Farmer-Kaiser focused her research on bureau records from Virginia, Georgia, Louisiana, and Texas. She also incorporated researchers’ work pertaining to the rest of the South. She argues that bureau agents—who were primarily middle-class, white, Union veterans—imported their mid-nineteenth-century northern ideologies of patriarchy, their fixation on the contract, and their ideal of the dependent domestic woman in an attempt to inculcate a free labor ethos in the postemanancipation South. Methodologically, she allies herself with Laura Edwards by building upon the latter’s scholarship on the localized legal culture of the South. She develops this framework in her first chapter by explaining the structure of the bureau, the intentions and make-up of its staff, and its ideologies and policies. She then presents her evidence of how gender affected decisions made by local bureau agents by providing documented examples. The reader follows the interaction between bureau agent and freedwoman as they describe the issue at state in, mostly, their own words. Whereas prior scholars claimed that the bureau dealt principally with freedmen rather than freedwomen, Farmer-Kaiser convincingly demonstrates the agency with which former slave women entered these federal offices to speak for themselves and their families.

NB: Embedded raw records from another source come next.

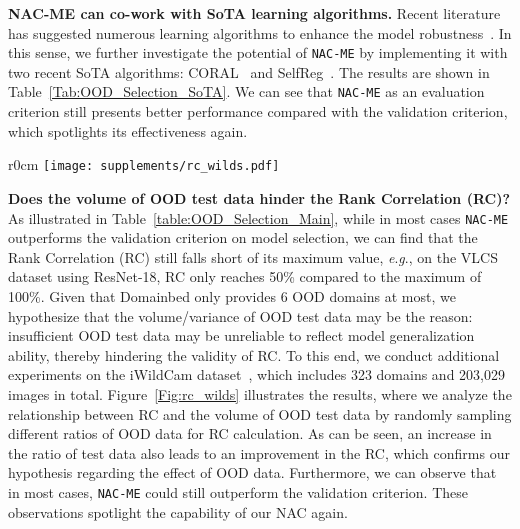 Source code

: \documentclass{article} \usepackage{iclr2024_conference,times}
\newcommand{\eg}{\textit{e}.\textit{g}.}
\newcommand{\bfstart}[1]{\noindent\textbf{#1.}}
\begin{document}
\bfstart{NAC-ME can co-work with SoTA learning algorithms}
Recent literature has suggested numerous learning algorithms to enhance the model robustness~\citep{Baseline:DANN,Baseline:Fish,Baseline:Fishr}. 
In this sense, we further investigate the potential of \texttt{NAC-ME} by implementing it with two recent SoTA algorithms: CORAL~\citep{Baseline:CORAL} and SelfReg~\citep{CL&DG:SelfReg}. 
The results are shown in Table~\ref{Tab:OOD_Selection_SoTA}. We can see that \texttt{NAC-ME} as an evaluation criterion still presents better performance compared with the validation criterion, which spotlights its effectiveness again.





\setlength\intextsep{3pt}
\begin{wrapfigure}[15]{r}{0cm}
	\centering
	\texttt{[image: supplements/rc\_wilds.pdf]}
	\label{Fig:rc_wilds}
\end{wrapfigure}
\noindent\textbf{Does the volume of OOD test data hinder the Rank Correlation (RC)?}
As illustrated in Table~\ref{table:OOD_Selection_Main}, while in most cases \texttt{NAC-ME} outperforms the validation criterion on model selection, 
we can find 
that the Rank Correlation (RC) still falls short of its maximum value, \eg, on the 
VLCS dataset using ResNet-18, RC only reaches 50\% compared to the maximum of 100\%.
Given that Domainbed only provides 6 OOD domains at most, we hypothesize that the volume/variance of OOD test data may be the reason: insufficient OOD test data may be unreliable to reflect model generalization ability, thereby hindering the validity of RC. 
To this end, we conduct additional experiments on the iWildCam dataset~\citep{Dataset:Wilds}, which includes 323 domains and 203,029 images in total. 
Figure~\ref{Fig:rc_wilds} illustrates the results, where we analyze the relationship between RC and the volume of OOD test data by randomly sampling different ratios of OOD data for RC calculation.
As can be seen, an increase in the ratio of test data also leads to an improvement in the RC, which confirms our hypothesis regarding the effect of OOD data. 
Furthermore, we can observe that in most cases, \texttt{NAC-ME} could still outperform the validation criterion. 
These observations spotlight the capability of our NAC again.
\end{document}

Farmer-Kaiser categorizes the interactions between bureau agents and divides them into her four chapters on local agents’ distribution of federal material relief, the attempted implementation of a free labor system void of vagrancy, intervention in defining parental rights and the apprenticeship system, and the futile attempts made by the bureau to secure equal justice for freedpersons. She triangulates her findings with diaries, oral histories, autobiographies, manuscript collections, congressional testimony, and bureau records. Her complementary utilization of oral history and archives lends agency and a voice to the freedwomen who approached the bureau. Through the interactions therein, Farmer-Kaiser exposes the seemingly contradictory ways in which bureau agents applied policy toward freedwomen versus freedmen. Where the federal policies of the Freedman’s Bureau made no mention of gender, the local reality evidenced gendered discrepancies in agents’ decisions.

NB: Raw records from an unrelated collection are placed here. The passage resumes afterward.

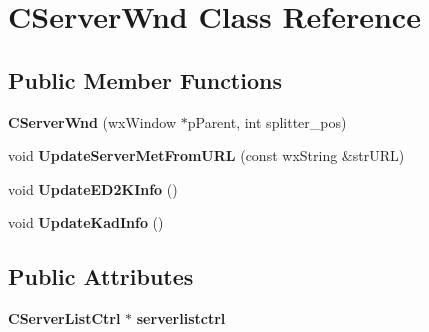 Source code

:\section{CServerWnd Class Reference}
\label{classCServerWnd}
\subsection*{Public Member Functions}
\begin{DoxyCompactItemize}
\item 
{\bfseries CServerWnd} (wxWindow $\ast$pParent, int splitter\_\-pos)\label{classCServerWnd_a58fed716868a43c54651a8dc793e6578}

\item 
void {\bfseries UpdateServerMetFromURL} (const wxString \&strURL)\label{classCServerWnd_aca0639c8aa28e3f9222d476193988e99}

\item 
void {\bfseries UpdateED2KInfo} ()\label{classCServerWnd_aa53bb35efbf3ad51c2fe7ebe4d6cf220}

\item 
void {\bfseries UpdateKadInfo} ()\label{classCServerWnd_a7e163665bb2107de15cee3f7c2d46b5e}

\end{DoxyCompactItemize}
\subsection*{Public Attributes}
\begin{DoxyCompactItemize}
\item 
{\bf CServerListCtrl} $\ast$ {\bfseries serverlistctrl}\label{classCServerWnd_a3c0b204f514709edf6580b642d1b09b8}

\end{DoxyCompactItemize}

However, when considering the monograph as a whole, the reader encounters some repetition. It seems as though Farmer-Kaiser’s categories, though helpful in developing an approachable thematic organization, are not so distinct. A particular point of overlap occurs in her examination of the apprenticeship system, which she compellingly describes as “a ‘compulsory’ system of ‘free’ labor” (81). The practice of apprenticing freedchildren to their previous masters or other white employers involves issues of parental rights, contradictions within the free labor system’s implementation, as well as the need to secure equal justice, since the practice was not equally applied to impoverished white children.

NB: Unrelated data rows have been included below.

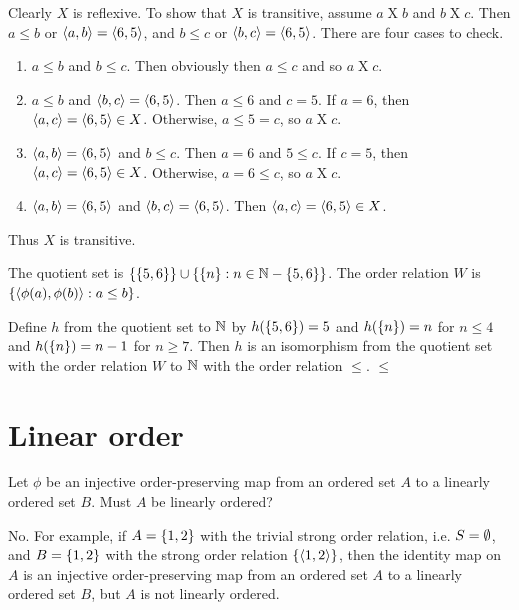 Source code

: \begin{solution}
Clearly $X$ is reflexive. To show that $X$ is transitive, assume $a\mathrel X b$
and $b\mathrel X c$.
Then $a\leq b$ or $\left\langle a,b\right\rangle=\left\langle6,5\right\rangle$, and $b\leq c$ or $\left\langle b,c\right\rangle=\left\langle6,5\right\rangle$.
There are four cases to check.
\begin{enumerate}
    \item $a\leq b$ and $b\leq c$. Then obviously then $a\leq c$ and so $a\mathrel X c$.
    \item $a\leq b$ and $\left\langle b,c\right\rangle=\left\langle6,5\right\rangle$. Then $a\leq 6$ and $c=5$. If $a=6$,
    then $\left\langle a,c\right\rangle=\left\langle6,5\right\rangle\in X$. Otherwise, $a\leq 5 =c$, so $a\mathrel X c$.
    \item $\left\langle a,b\right\rangle=\left\langle6,5\right\rangle$ and $b\leq c$. Then $a=6$ and $5\leq c$. If $c=5$,
    then $\left\langle a,c\right\rangle=\left\langle6,5\right\rangle\in X$. Otherwise, $a= 6 \leq c$, so $a\mathrel X c$.
    \item $\left\langle a,b\right\rangle=\left\langle6,5\right\rangle$ and $\left\langle b,c\right\rangle=\left\langle6,5\right\rangle$. Then $\left\langle a,c\right\rangle=\left\langle6,5\right\rangle\in X$.
\end{enumerate}
Thus $X$ is transitive.

The quotient set is $\left\{\left\{5,6\right\}\right\}\cup\left\{ \left\{n\right\} : n\in\mathbb{N} - \left\{5,6\right\} \right\}$.
The order relation $W$ is $\left\{ \left\langle\phi(a),\phi(b)\right\rangle : a\leq b \right\}$.

Define $h$ from the quotient set to $\mathbb{N}$ by $h(\left\{5,6\right\})=5$ and $h(\left\{n\right\})=n$ for $n\leq 4$
and $h(\left\{n\right\})=n-1$ for $n\geq 7$. Then $h$ is an isomorphism from the quotient set
with the order relation $W$ to $\mathbb{N}$ with the order relation $\leq$. $\leqslant$
\end{solution}


\section{Linear order}
\begin{exercise}
Let $\phi$ be an injective order-preserving map from an ordered set $A$ to a linearly
ordered set $B$. Must $A$ be linearly ordered?
\end{exercise}

\begin{solution}
No. For example, if $A=\left\{1,2\right\}$ with the trivial strong order relation, i.e. $S=\emptyset$,
and $B=\left\{1,2\right\}$ with the strong order relation $\left\{\left\langle1,2\right\rangle\right\}$, then the identity map on $A$
is an injective order-preserving map from an ordered set $A$ to a linearly
ordered set $B$, but $A$ is not linearly ordered.
\end{solution}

Farmer-Kaiser’s contribution adds to our understanding of where conflicting philosophies in terms of class, geography, race, and gender collided in the Reconstruction-era South. She recognizes the complicated and sometimes contradictory definitions from which these historical actors worked. Consequently, her expanded framework more comprehensively accounts for the Bureau’s actions and policy than previous dualist analyses. Her argument follows the field’s historiographical trend to question the alleged barriers between the so-called private and public spheres. The domestic and the political are clearly tightly coupled when a freedwoman who was a single mother demanded the return of her apprenticed daughter: “She’s my little gal, an’ I has a right to hev her, an’ I wants her” (112). These breakdowns between the private and the public tend to occur when different stakeholders hold contradictory perceptions of the definition of labor, gender, and race. By illustrating the Freedmen Bureau’s role in shaping these definitions, Farmer-Kaiser joins a host of scholars who have advanced a more nuanced view of freedpeople’s collective journey through “what the historian Nancy Bercaw calls ‘a bizarre web of contradictory gender, racial, and class ideologies’” on their way to American citizenship (8).
Carolyn Chesarino is an M.S. Candidate in Library Science at the University of North Carolina, Chapel Hill.